Jim   Palmer photo

Jim Palmer

Jim Palmer a contemporary spiritual teacher and critically acclaimed author. As a spiritual director, Jim often works with people who are experiencing a crisis of faith or seeking to explore spirituality beyond the parameters of organized religion. As a speaker, educator and person in his community, Jim is a catalyst for interfaith dialogue and action. Regardless of one's religious, spiritual or philosophical background, Jim believes all people can find common ground and goodwill in their shared humanity, to work together in creating a more peaceful and just world.

Jim is an ordained minister, receiving his Master of Divinity degree from Trinity Divinity School in Chicago. After serving several years as the Senior Pastor of a non-denominational church, Jim left professional ministerial life on a quest for a more authentic spirituality, and has authored five books about his journey. In addition to writing, speaking and his spiritual direction practice, Jim is an adjunct professor in the areas of Ethics and Comparative Religion. He is the Co-Founder of the Nashville Humanist Association and is a certified Humanist Chaplain with the American Humanist Association.

For a season, Jim traveled abroad with an international human rights organization, witnessing firsthand, the exploitation and abuse of children through forced child prostitution and child slave labor.

Jim is a proud father of his daughter, Jessica. He loves animals and cares for three special needs pets of his own. He is an artist in the areas of poetry, abstract painting and photography. Jim is an explorer, you might find him running a trail, hiking to a summit or snapping photos in villages and cities throughout the world.

Since 2005 he has been chronicling his journey beginning with: Divine Nobodies: Shedding Religion to Find God (and the unlikely people who help you), and then Wide Open Spaces: Beyond Paint-by-Number Christianity. Jim has also written: Being Jesus in Nashville: Finding the Courage to Live Your Life (whoever and wherever you are); Notes from (Over) the Edge: Unmasking the Truth to End Your Suffering; and Inner Anarchy: Dethroning God and Jesus to Save Ourselves and the World.
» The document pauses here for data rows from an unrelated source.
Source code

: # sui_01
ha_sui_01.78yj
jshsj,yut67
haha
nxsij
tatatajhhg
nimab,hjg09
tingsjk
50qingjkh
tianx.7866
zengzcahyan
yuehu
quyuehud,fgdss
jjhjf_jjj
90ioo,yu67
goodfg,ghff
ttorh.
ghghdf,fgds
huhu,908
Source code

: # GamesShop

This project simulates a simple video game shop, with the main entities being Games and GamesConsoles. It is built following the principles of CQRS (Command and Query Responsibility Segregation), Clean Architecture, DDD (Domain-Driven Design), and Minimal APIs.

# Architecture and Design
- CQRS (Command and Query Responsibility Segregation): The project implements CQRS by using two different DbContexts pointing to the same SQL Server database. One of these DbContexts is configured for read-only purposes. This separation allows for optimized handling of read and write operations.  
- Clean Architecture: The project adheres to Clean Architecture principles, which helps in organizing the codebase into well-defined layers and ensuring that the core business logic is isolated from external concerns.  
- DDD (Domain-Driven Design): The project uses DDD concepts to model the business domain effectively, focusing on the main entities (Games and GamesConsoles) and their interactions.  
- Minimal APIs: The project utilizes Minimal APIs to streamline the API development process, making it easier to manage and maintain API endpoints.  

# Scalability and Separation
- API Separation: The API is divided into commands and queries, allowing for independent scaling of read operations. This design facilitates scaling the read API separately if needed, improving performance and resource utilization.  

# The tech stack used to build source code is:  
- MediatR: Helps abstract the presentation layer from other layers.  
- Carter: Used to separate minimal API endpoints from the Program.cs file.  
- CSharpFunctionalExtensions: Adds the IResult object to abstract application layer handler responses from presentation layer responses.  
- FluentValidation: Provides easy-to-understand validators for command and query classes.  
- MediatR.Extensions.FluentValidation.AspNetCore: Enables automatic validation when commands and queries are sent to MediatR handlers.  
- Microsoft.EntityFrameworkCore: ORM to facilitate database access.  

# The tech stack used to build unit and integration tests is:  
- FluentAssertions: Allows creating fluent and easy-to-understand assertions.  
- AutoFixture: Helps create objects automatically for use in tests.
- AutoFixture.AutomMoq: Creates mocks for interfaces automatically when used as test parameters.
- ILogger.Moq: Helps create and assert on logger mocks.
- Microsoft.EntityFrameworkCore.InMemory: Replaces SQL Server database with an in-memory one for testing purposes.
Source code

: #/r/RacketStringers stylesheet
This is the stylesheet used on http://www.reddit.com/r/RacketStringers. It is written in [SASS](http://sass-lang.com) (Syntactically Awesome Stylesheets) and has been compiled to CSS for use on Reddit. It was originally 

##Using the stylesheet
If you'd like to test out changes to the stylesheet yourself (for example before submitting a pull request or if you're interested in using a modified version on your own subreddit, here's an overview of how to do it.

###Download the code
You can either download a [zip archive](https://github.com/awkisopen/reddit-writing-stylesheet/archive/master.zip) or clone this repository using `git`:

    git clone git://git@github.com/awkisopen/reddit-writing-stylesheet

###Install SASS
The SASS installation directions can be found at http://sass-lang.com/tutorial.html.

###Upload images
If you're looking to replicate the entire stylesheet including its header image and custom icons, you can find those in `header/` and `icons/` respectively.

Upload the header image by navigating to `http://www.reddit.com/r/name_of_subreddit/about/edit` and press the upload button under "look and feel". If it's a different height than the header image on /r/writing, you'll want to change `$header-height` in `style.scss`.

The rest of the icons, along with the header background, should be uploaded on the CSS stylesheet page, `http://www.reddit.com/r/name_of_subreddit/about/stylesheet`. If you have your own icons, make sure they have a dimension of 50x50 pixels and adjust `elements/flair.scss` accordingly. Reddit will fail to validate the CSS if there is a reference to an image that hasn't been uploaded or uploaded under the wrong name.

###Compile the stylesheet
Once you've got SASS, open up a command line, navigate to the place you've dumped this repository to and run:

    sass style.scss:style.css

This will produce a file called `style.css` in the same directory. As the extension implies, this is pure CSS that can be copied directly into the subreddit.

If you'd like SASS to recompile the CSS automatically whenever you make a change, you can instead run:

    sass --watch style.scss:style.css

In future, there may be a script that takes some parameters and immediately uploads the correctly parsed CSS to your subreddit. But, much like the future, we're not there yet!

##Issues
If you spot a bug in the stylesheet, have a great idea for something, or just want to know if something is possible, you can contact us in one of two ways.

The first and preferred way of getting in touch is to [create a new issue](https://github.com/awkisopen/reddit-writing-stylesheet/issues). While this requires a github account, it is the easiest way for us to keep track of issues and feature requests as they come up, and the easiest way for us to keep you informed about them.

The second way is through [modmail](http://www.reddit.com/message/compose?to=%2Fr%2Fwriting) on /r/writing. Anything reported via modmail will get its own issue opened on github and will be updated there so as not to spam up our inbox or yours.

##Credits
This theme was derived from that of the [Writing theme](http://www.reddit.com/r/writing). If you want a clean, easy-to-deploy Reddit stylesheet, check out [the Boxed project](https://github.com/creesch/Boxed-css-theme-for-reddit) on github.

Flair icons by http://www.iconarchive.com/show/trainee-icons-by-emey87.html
“I'm slowly seeing that God really does love me, although I still sometimes try to earn his love and depend on my talents, achievements, or traits for self-worth. So many times, I choose destructive patterns and misplaced dependencies over his love. I'm weary from my lists of dos and don'ts and tired of trying to figure it out, yet I struggle to simply receive the love and life God wants to give.”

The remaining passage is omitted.